* _Instructions to follow_:
Your reply should contain only the line with "positions, historique), intégration" and the lines after it through the end of the data, each written out exactly.

Saved data entries:

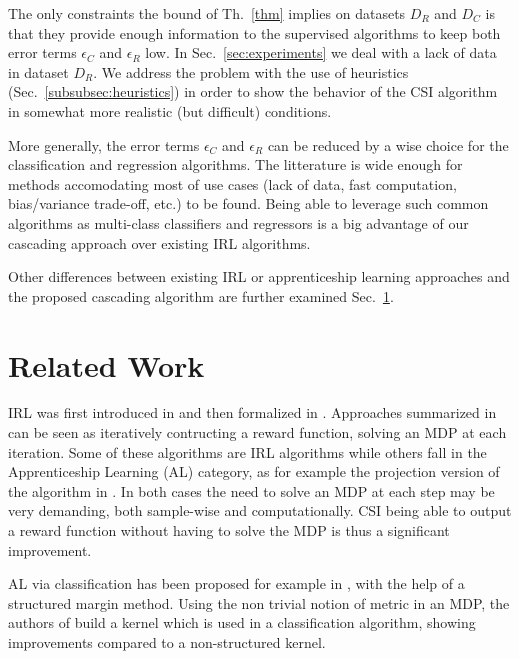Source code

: \documentclass{llncs}
\begin{document}
The only constraints the bound of Th.~\ref{thm} implies on datasets $D_R$ and $D_C$ is that they provide enough information to the supervised algorithms to keep both error terms $\epsilon_C$ and $\epsilon_R$ low. In Sec.~\ref{sec:experiments} we deal with a lack of data in dataset $D_R$. We address the problem with the use of heuristics (Sec.~\ref{subsubsec:heuristics}) in order to show the behavior of the CSI algorithm in somewhat more realistic (but difficult) conditions.

More generally, the error terms  $\epsilon_C$ and $\epsilon_R$ can be reduced by a wise choice for the classification and regression algorithms. The litterature is wide enough for methods accomodating most of use cases (lack of data, fast computation, bias/variance trade-off, etc.) to be found. Being able to leverage such common algorithms as multi-class classifiers and regressors is a big advantage of our cascading approach over existing IRL algorithms.

Other differences between existing IRL or apprenticeship learning approaches and the proposed cascading algorithm are further examined Sec.~\ref{sec:related}.


\section{Related Work}
\label{sec:related}
IRL was first introduced in \cite{russell1998learning} and then formalized in \cite{ng2000algorithms}. Approaches summarized in \cite{neu2009training} can be seen as iteratively contructing a reward function, solving an MDP at each iteration. Some of these algorithms are IRL algorithms while others fall in the Apprenticeship Learning (AL) category, as for example the projection version of the algorithm in \cite{abbeel2004apprenticeship}. In both cases the need to solve an MDP at each step may be very demanding, both sample-wise and computationally. CSI being able to output a reward function without having to solve the MDP is thus a significant improvement.

AL via classification has been proposed for example in \cite{ratliff2007imitation}, with the help of a structured margin method. Using the non trivial notion of metric in an MDP, the authors of \cite{melo2010learning} build a kernel which is used
in a classification algorithm, showing improvements compared to a
non-structured kernel.
\end{document}
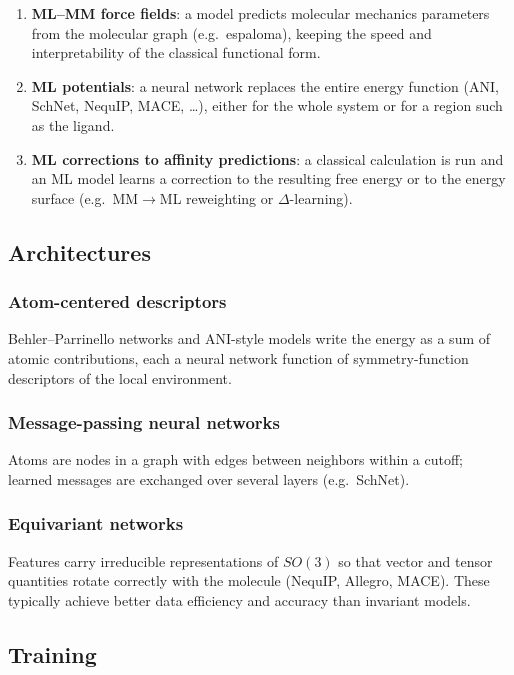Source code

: \documentclass[english,course]{lecture}
\begin{document}
\begin{enumerate}
    \item \textbf{ML--MM force fields}: a model predicts molecular mechanics parameters from the molecular graph (e.g.\ espaloma), keeping the speed and interpretability of the classical functional form.
    \item \textbf{ML potentials}: a neural network replaces the entire energy function (ANI, SchNet, NequIP, MACE, \ldots), either for the whole system or for a region such as the ligand.
    \item \textbf{ML corrections to affinity predictions}: a classical calculation is run and an ML model learns a correction to the resulting free energy or to the energy surface (e.g.\ MM$\to$ML reweighting or $\Delta$-learning).
\end{enumerate}


\subsection{Architectures}

\subsubsection*{Atom-centered descriptors}
Behler--Parrinello networks and ANI-style models write the energy as a sum of atomic contributions, each a neural network function of symmetry-function descriptors of the local environment.

\subsubsection*{Message-passing neural networks}
Atoms are nodes in a graph with edges between neighbors within a cutoff; learned messages are exchanged over several layers (e.g.\ SchNet).

\subsubsection*{Equivariant networks}
Features carry irreducible representations of $SO(3)$ so that vector and tensor quantities rotate correctly with the molecule (NequIP, Allegro, MACE). These typically achieve better data efficiency and accuracy than invariant models.

\subsection{Training}
\end{document}

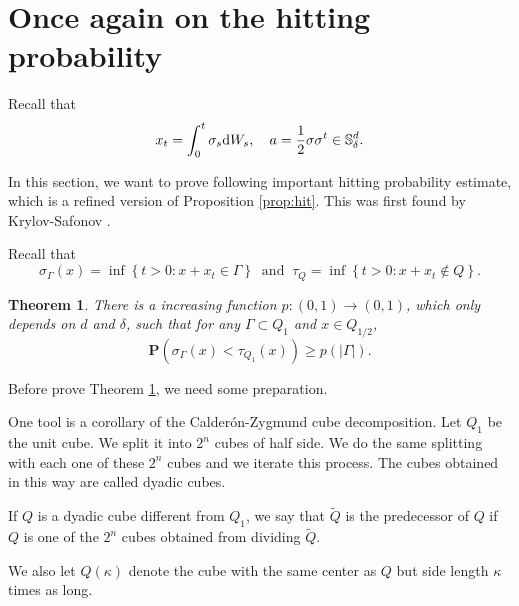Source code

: \documentclass[twoside, 12pt]{book}
\numberwithin{equation}{chapter}
\newtheorem{theorem}{Theorem}[section]
\def\mS{{\mathbb S}}
\def\bP{{\mathbf P}}
\def\l{\left}
\def\r{\right}
\def\geq{\geqslant}
\def\d{\text{\rm{d}}}
\begin{document}
	
	\section{Once again on the hitting probability}
	Recall that 
	\[
	x_t=\int_0^t \sigma_s \d W_s, \quad a=\frac{1}{2}\sigma \sigma^t \in \mS^d_\delta. 
	\]
	
	In this section, we want to prove following important hitting probability estimate, which is a refined version of Proposition \ref{prop:hit}. This was first found by Krylov-Safonov \cite{krylov1979estimate}. 
	
	Recall that 
	\[
	    \sigma_{\Gamma}(x)= \inf\l\{t>0: x+x_t\in \Gamma\r\} ~\mbox{ and }~ \tau_Q= \inf\l\{t>0: x+x_t\notin Q\r\}. 
	\]
	\begin{theorem}\label{thm:hit}
		There is a increasing function $p: (0,1)\to (0,1)$, which only depends on $d$ and $\delta$, such that for any $\Gamma \subset Q_1$ and $x\in Q_{1/2}$,  
		\begin{equation}
			\bP (\sigma_\Gamma(x)<\tau_{Q_1}(x)) \geq p(|\Gamma|). 
		\end{equation}
	\end{theorem}
	
	Before prove Theorem \ref{thm:hit}, we need some preparation.  
	
	One tool is a corollary of the Calderón-Zygmund cube decomposition. Let $Q_1$ be the unit cube. We split it into $2^n$ cubes of half side. We do the same splitting with each one of these $2^n$ cubes and we iterate this process. The cubes obtained in this way are called dyadic cubes. 
	
	If $Q$ is a dyadic cube different from $Q_1$, we say that $\widetilde{Q}$ is the predecessor of $Q$ if $Q$ is one of the $2^n$ cubes obtained from dividing $\widetilde{Q}$.
	
	We also let $Q(\kappa)$ denote the cube with the same center as $Q$ but side length $\kappa$ times as long.
	
\end{document}
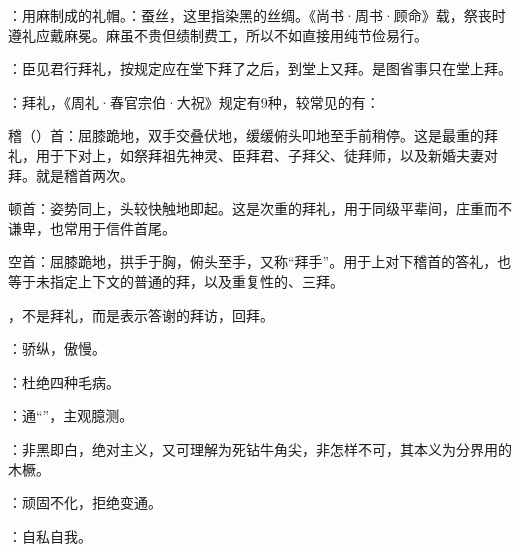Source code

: {
\item {}：用麻制成的礼帽。：蚕丝，这里指染黑的丝绸。《尚书·周书·顾命》载，祭丧时遵礼应戴麻冕。麻虽不贵但绩制费工，所以不如直接用纯节俭易行。
\item {}：臣见君行拜礼，按规定应在堂下拜了之后，到堂上又拜。是图省事只在堂上拜。%

：拜礼，《周礼·春官宗伯·大祝》规定有9种，较常见的有：
\begin{lyitemize}
\item 稽（）首：屈膝跪地，双手交叠伏地，缓缓俯头叩地至手前稍停。这是最重的拜礼，用于下对上，如祭拜祖先神灵、臣拜君、子拜父、徒拜师，以及新婚夫妻对拜。就是稽首两次。
\item 顿首：姿势同上，头较快触地即起。这是次重的拜礼，用于同级平辈间，庄重而不谦卑，也常用于信件首尾。
\item {}空首：屈膝跪地，拱手于胸，俯头至手，又称“拜手”。用于上对下稽首的答礼，也等于未指定上下文的普通的拜，以及重复性的、三拜。
\end{lyitemize}
 ，不是拜礼，而是表示答谢的拜访，回拜。
\item {}：骄纵，傲慢。
}
{}


{
\item {}：杜绝四种毛病。
\item {}：通“”，主观臆测。
\item {}：非黑即白，绝对主义，又可理解为死钻牛角尖，非怎样不可，其本义为分界用的木橛。%
\item {}：顽固不化，拒绝变通。
\item {}：自私自我。
}
{}


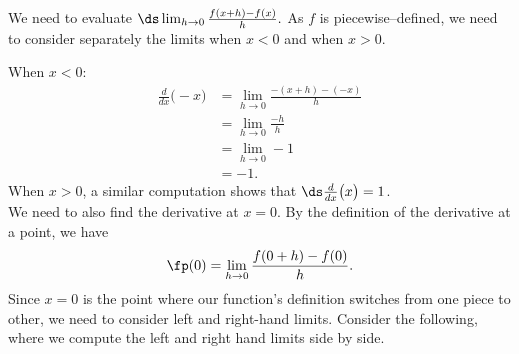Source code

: {We need to evaluate $\ds \lim_{h\to0}\frac{f(x+h)-f(x)}{h}.$ As $f$ is piecewise--defined, we need to consider separately the limits when $x<0$ and when $x>0$. \\


When $x<0$:
	\begin{align*}
	\frac{d}{dx}\big(-x\big) 	&= \lim_{h\to 0}\frac{-(x+h) - (-x)}{h} \\
														&=	\lim_{h\to 0}\frac{-h}{h}\\
														&=	\lim_{h\to 0}-1 \\
														&=	-1.
	\end{align*}
When $x>0$, a similar computation shows that $\ds \frac{d}{dx}\big(x\big) = 1$. \\

We need to also find the derivative at $x=0$. By the definition of the derivative at a point, we have $$\fp(0) = \lim_{h\to0}\frac{f(0+h)-f(0)}{h}.$$ Since $x=0$ is the point where our function's definition switches from one piece to other, we need to consider left and right-hand limits. Consider the following, where we compute the left and right hand limits side by side.

}
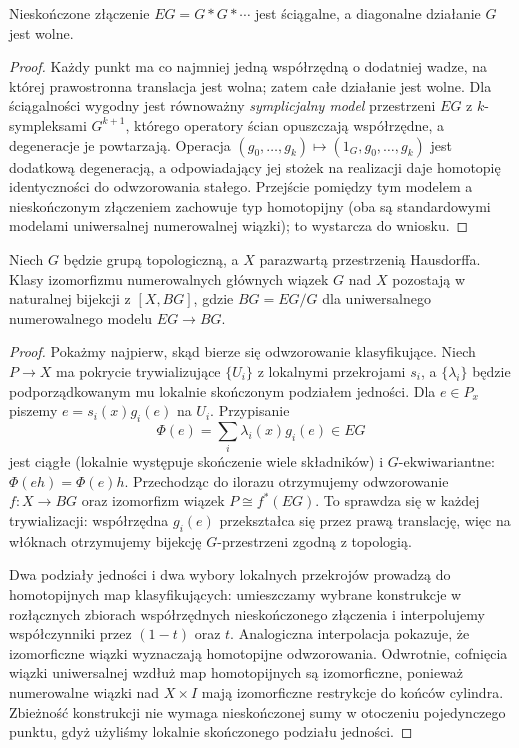 \begin{lemat}
Nieskończone złączenie $EG=G*G*\cdots$ jest ściągalne,
a diagonalne działanie $G$ jest wolne.
\end{lemat}
\begin{proof}
Każdy punkt ma co najmniej jedną współrzędną
o dodatniej wadze, na której prawostronna translacja
jest wolna; zatem całe działanie jest wolne.
Dla ściągalności wygodny jest równoważny
\emph{symplicjalny model} przestrzeni $EG$ z
$k$-sympleksami $G^{k+1}$, którego operatory ścian
opuszczają współrzędne, a degeneracje je powtarzają.
Operacja
$(g_0,\ldots,g_k)\mapsto(1_G,g_0,\ldots,g_k)$
jest dodatkową degeneracją, a odpowiadający jej
stożek na realizacji daje homotopię identyczności
do odwzorowania stałego. Przejście pomiędzy tym modelem
a nieskończonym złączeniem zachowuje typ homotopijny
(oba są standardowymi modelami uniwersalnej
numerowalnej wiązki); to wystarcza do wniosku.
\end{proof}

\begin{twierdzenie}
\label{thm:BG-general-v6}
Niech $G$ będzie grupą topologiczną, a $X$ parazwartą
przestrzenią Hausdorffa. Klasy izomorfizmu numerowalnych głównych
wiązek $G$ nad $X$ pozostają w naturalnej bijekcji z
$[X,BG]$, gdzie $BG=EG/G$ dla uniwersalnego
numerowalnego modelu $EG\to BG$.
\end{twierdzenie}
\begin{proof}
Pokażmy najpierw, skąd bierze się odwzorowanie klasyfikujące.
Niech $P\to X$ ma pokrycie trywializujące $\{U_i\}$
z lokalnymi przekrojami $s_i$, a $\{\lambda_i\}$ będzie
podporządkowanym mu lokalnie skończonym podziałem jedności.
Dla $e\in P_x$ piszemy $e=s_i(x)g_i(e)$ na $U_i$.
Przypisanie
\[
\Phi(e)=\sum_i\lambda_i(x)g_i(e)\in EG
\]
jest ciągłe (lokalnie występuje skończenie wiele składników)
i $G$-ekwiwariantne: $\Phi(eh)=\Phi(e)h$.
Przechodząc do ilorazu otrzymujemy odwzorowanie
$f:X\to BG$ oraz izomorfizm wiązek
$P\cong f^*(EG)$. To sprawdza się w każdej trywializacji:
współrzędna $g_i(e)$ przekształca się przez prawą
translację, więc na włóknach otrzymujemy bijekcję
$G$-przestrzeni zgodną z topologią.

Dwa podziały jedności i dwa wybory lokalnych przekrojów
prowadzą do homotopijnych map klasyfikujących:
umieszczamy wybrane konstrukcje w rozłącznych
zbiorach współrzędnych nieskończonego złączenia
i interpolujemy współczynniki przez $(1-t)$ oraz $t$.
Analogiczna interpolacja pokazuje, że izomorficzne
wiązki wyznaczają homotopijne odwzorowania. Odwrotnie,
cofnięcia wiązki uniwersalnej wzdłuż map homotopijnych
są izomorficzne, ponieważ numerowalne wiązki nad
$X\times I$ mają izomorficzne restrykcje do końców
cylindra. Zbieżność konstrukcji nie wymaga nieskończonej
sumy w otoczeniu pojedynczego punktu, gdyż użyliśmy
lokalnie skończonego podziału jedności.
\end{proof}

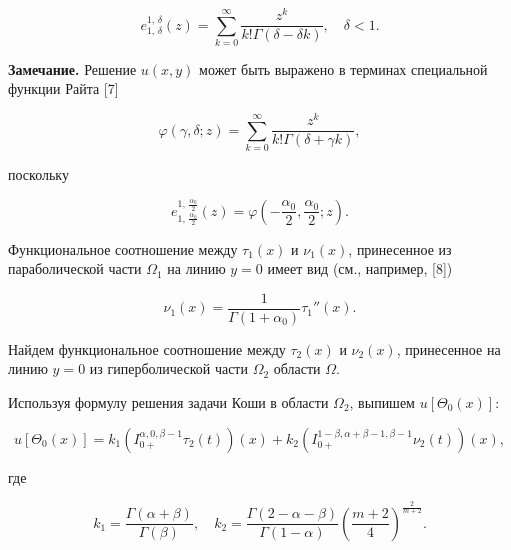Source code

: \[

e^{1, \, \delta}_{1, \, \delta}(z)= \sum_{k=0}^{ \infty} \frac{z^{k}}{k!  \Gamma(\delta- \delta k)}, \quad \delta<1.

\]



{\bf Замечание.} Решение $u(x,y)$ может быть выражено в терминах специальной функции Райта [7]

\[

\varphi(\gamma, \delta; z)= \sum_{k=0}^{ \infty} \frac{z^{k}}{k!  \Gamma(\delta+ \gamma k)},

\]

поскольку

\[

e_{1, \, \frac{\alpha_{0}}{2}}^{1, \, \frac{\alpha_{0}}{2}}(z)= \varphi \left( -\frac{\alpha_{0}}{2}, \frac{\alpha_{0}}{2}; z \right).

\]



Функциональное соотношение между $\tau_{1}(x)$ и $\nu_{1}(x)$, принесенное из параболической части $\Omega_{1}$ на линию $y=0$ имеет вид (см., например, [8])

\begin{equation}

       \label{eq7}

\nu_{1}(x) = \frac{1}{ \Gamma(1+ \alpha_{0})} \tau_{1}''(x).

\end{equation}



Найдем функциональное соотношение между $\tau_{2}(x)$ и $\nu_{2}(x)$, принесенное на линию $y=0$ из гиперболической части $\Omega_{2}$ области $\Omega$.



Используя формулу решения задачи Коши в области $\Omega_{2}$, выпишем $u[\Theta_{0}(x)]$:

\[

u[ \Theta_{0}(x)] = k_{1} \left( I_{0+}^{\alpha,0, \beta-1} \tau _{2} (t)\right)(x) +

k_{2} \left(I_{0+}^{1- \beta, \alpha+\beta-1,  \beta -1} \nu_{2}(t) \right)(x),

\]

где

\[

k_{1}= \frac{ \Gamma( \alpha+ \beta)}{ \Gamma( \beta)}, \quad k_{2}= \frac{ \Gamma( 2-\alpha- \beta)}{ \Gamma( 1-\alpha)}  \left( \frac{m+2}{4} \right) ^{ \frac{2}{m+2}}.

\]



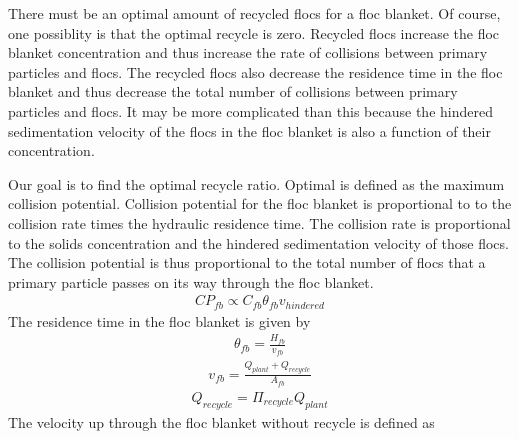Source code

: \documentclass[letterpaper,10pt,english]{sphinxmanual}
\begin{document}
There must be an optimal amount of recycled flocs for a floc blanket. Of course, one possiblity is that the optimal recycle is zero. Recycled flocs increase the floc blanket concentration and thus increase the rate of collisions between primary particles and flocs. The recycled flocs also decrease the residence time in the floc blanket and thus decrease the total number of collisions between primary particles and flocs. It may be more complicated than this because the hindered sedimentation velocity of the flocs in the floc blanket is also a function of their concentration.

Our goal is to find the optimal recycle ratio. Optimal is defined as the maximum collision potential. Collision potential for the floc blanket is proportional to to the collision rate times the hydraulic residence time. The collision rate is proportional to the solids concentration and the hindered sedimentation velocity of those flocs. The collision potential is thus proportional to the total number of flocs that a primary particle passes on its way through the floc blanket.
\begin{equation}\label{equation:Sedimentation/Sed_Theory_and_Future_Work:Sedimentation/Sed_Theory_and_Future_Work:0}
\begin{split}CP_{fb} \propto C_{fb} \theta_{fb} v_{hindered}\end{split}
\end{equation}
The residence time in the floc blanket is given by
\begin{equation}\label{equation:Sedimentation/Sed_Theory_and_Future_Work:Sedimentation/Sed_Theory_and_Future_Work:1}
\begin{split}\theta_{fb} = \frac{H_{fb}}{v_{fb}}\end{split}
\end{equation}\begin{equation}\label{equation:Sedimentation/Sed_Theory_and_Future_Work:Sedimentation/Sed_Theory_and_Future_Work:2}
\begin{split}v_{fb} = \frac{Q_{plant} + Q_{recycle}}{A_{fb}}\end{split}
\end{equation}\begin{equation}\label{equation:Sedimentation/Sed_Theory_and_Future_Work:Sedimentation/Sed_Theory_and_Future_Work:3}
\begin{split}Q_{recycle} = \Pi_{recycle}Q_{plant}\end{split}
\end{equation}
The velocity up through the floc blanket without recycle is defined as
\end{document}
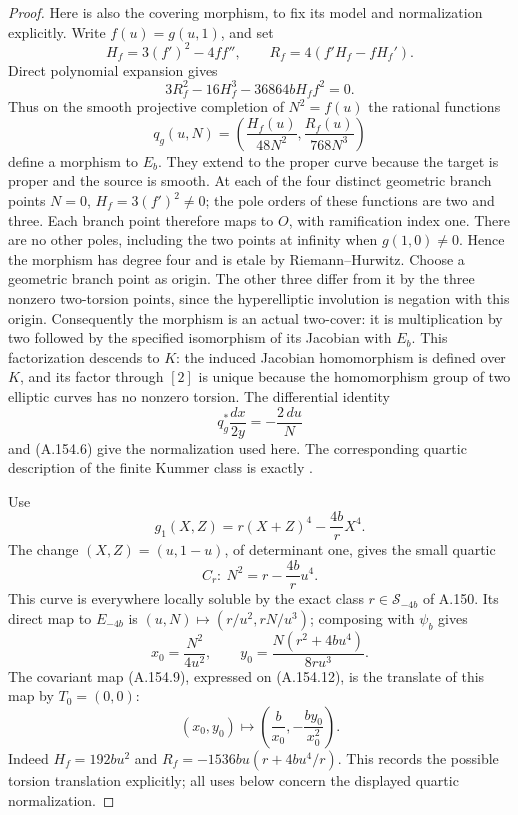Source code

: \begin{proof}
Here is also the covering morphism, to fix its model and
normalization explicitly.  Write \(f(u)=g(u,1)\), and set
\[
 H_f=3(f')^2-4ff'',\qquad
 R_f=4(f'H_f-fH_f').
\tag{A.154.7}
\]
Direct polynomial expansion gives
\[
             3R_f^2-16H_f^3-36864bH_ff^2=0.
\tag{A.154.8}
\]
Thus on the smooth projective completion of \(N^2=f(u)\)
the rational functions
\[
 q_g(u,N)=
       \left(\frac{H_f(u)}{48N^2},
             \frac{R_f(u)}{768N^3}\right)
\tag{A.154.9}
\]
define a morphism to \(E_b\).  They extend to the proper
curve because the target is proper and the source is
smooth.  At each of the four distinct geometric branch
points \(N=0\), \(H_f=3(f')^2\ne0\); the pole orders of
these functions are two and three.  Each branch point
therefore maps to \(O\), with ramification index one.
There are no other poles, including the two points at
infinity when \(g(1,0)\ne0\).  Hence the morphism has
degree four and is etale by Riemann--Hurwitz.
Choose a geometric branch point as origin.  The other
three differ from it by the three nonzero two-torsion
points, since the hyperelliptic involution is negation
with this origin.  Consequently the morphism is an actual
two-cover: it is multiplication by two followed by the
specified isomorphism of its Jacobian with \(E_b\).
This factorization descends to \(K\): the induced Jacobian
homomorphism is defined over \(K\), and its factor through
\([2]\) is unique because the homomorphism group of two
elliptic curves has no nonzero torsion.
The differential identity
\[
                  q_g^*\frac{dx}{2y}=-\frac{2\,du}{N}
\tag{A.154.10}
\]
and (A.154.6) give the normalization used here.
The corresponding quartic description of the finite
Kummer class is exactly
\cite[Lemma 2.1 and Section 2]{AgentFisherBinaryQuartics2022}.

Use
\[
 g_1(X,Z)=r(X+Z)^4-\frac{4b}{r}X^4.
\tag{A.154.11}
\]
The change \((X,Z)=(u,1-u)\), of determinant one, gives
the small quartic
\[
                  C_r:\ N^2=r-\frac{4b}{r}u^4.
\tag{A.154.12}
\]
This curve is everywhere locally soluble by the exact
class \(r\in\mathcal S_{-4b}\) of A.150.  Its direct map
to \(E_{-4b}\) is
\((u,N)\mapsto(r/u^2,rN/u^3)\); composing with \(\psi_b\)
gives
\[
 x_0=\frac{N^2}{4u^2},\qquad
 y_0=\frac{N(r^2+4bu^4)}{8ru^3}.
\tag{A.154.13}
\]
The covariant map (A.154.9), expressed on (A.154.12), is
the translate of this map by \(T_0=(0,0)\):
\[
 (x_0,y_0)\longmapsto
           \left(\frac b{x_0},-\frac{by_0}{x_0^2}\right).
\tag{A.154.14}
\]
Indeed \(H_f=192bu^2\) and
\(R_f=-1536bu(r+4bu^4/r)\).
This records the possible torsion translation explicitly;
all uses below concern the displayed quartic normalization.


\end{proof}
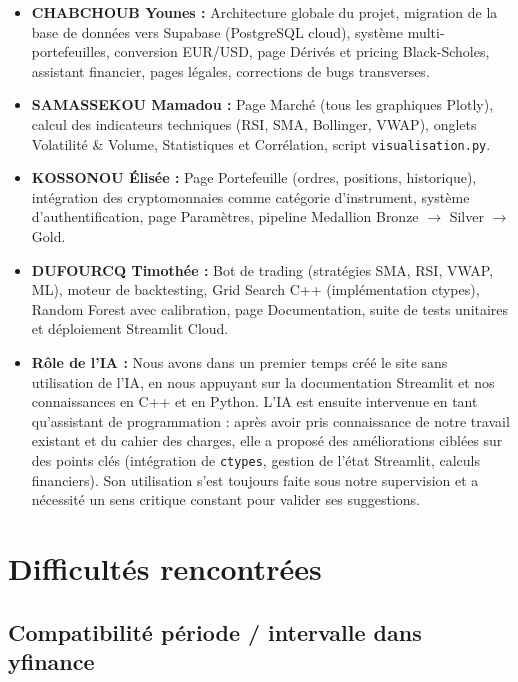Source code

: \documentclass[a4paper, 12pt, twoside]{article}
\begin{document}
\begin{itemize}
    \item \textbf{CHABCHOUB Younes :} Architecture globale du projet,
          migration de la base de données vers Supabase (PostgreSQL
          cloud), système multi-portefeuilles, conversion EUR/USD, page
          Dérivés et pricing Black-Scholes, assistant financier, pages
          légales, corrections de bugs transverses.
    \item \textbf{SAMASSEKOU Mamadou :} Page Marché (tous les graphiques
          Plotly), calcul des indicateurs techniques (RSI, SMA, Bollinger,
          VWAP), onglets Volatilité \& Volume, Statistiques et
          Corrélation, script \texttt{visualisation.py}.
    \item \textbf{KOSSONOU Élisée :} Page Portefeuille (ordres,
          positions, historique), intégration des cryptomonnaies comme
          catégorie d'instrument, système d'authentification, page
          Paramètres, pipeline Medallion Bronze $\to$ Silver $\to$ Gold.
    \item \textbf{DUFOURCQ Timothée :} Bot de trading (stratégies SMA,
          RSI, VWAP, ML), moteur de backtesting, Grid Search C++
          (implémentation ctypes), Random Forest avec calibration, page
          Documentation, suite de tests unitaires et déploiement
          Streamlit Cloud.
    \item \textbf{Rôle de l'IA :} Nous avons dans un premier temps créé
          le site sans utilisation de l'IA, en nous appuyant sur la
          documentation Streamlit et nos connaissances en C++ et en
          Python. L'IA est ensuite intervenue en tant qu'assistant de
          programmation : après avoir pris connaissance de notre travail
          existant et du cahier des charges, elle a proposé des
          améliorations ciblées sur des points clés (intégration de
          \texttt{ctypes}, gestion de l'état Streamlit, calculs
          financiers). Son utilisation s'est toujours faite sous notre
          supervision et a nécessité un sens critique constant pour
          valider ses suggestions.
\end{itemize}

\section{Difficultés rencontrées}

\subsection{Compatibilité période / intervalle dans yfinance}
\end{document}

* _Exercise response_:
          positions, historique), intégration des cryptomonnaies comme
          catégorie d'instrument, système d'authentification, page
          Paramètres, pipeline Medallion Bronze $\to$ Silver $\to$ Gold.
    \item \textbf{DUFOURCQ Timothée :} Bot de trading (stratégies SMA,
          RSI, VWAP, ML), moteur de backtesting, Grid Search C++
          (implémentation ctypes), Random Forest avec calibration, page
          Documentation, suite de tests unitaires et déploiement
          Streamlit Cloud.
    \item \textbf{Rôle de l'IA :} Nous avons dans un premier temps créé
          le site sans utilisation de l'IA, en nous appuyant sur la
          documentation Streamlit et nos connaissances en C++ et en
          Python. L'IA est ensuite intervenue en tant qu'assistant de
          programmation : après avoir pris connaissance de notre travail
          existant et du cahier des charges, elle a proposé des
          améliorations ciblées sur des points clés (intégration de
          \texttt{ctypes}, gestion de l'état Streamlit, calculs
          financiers). Son utilisation s'est toujours faite sous notre
          supervision et a nécessité un sens critique constant pour
          valider ses suggestions.
\end{itemize}

\section{Difficultés rencontrées}

\subsection{Compatibilité période / intervalle dans yfinance}
\end{document}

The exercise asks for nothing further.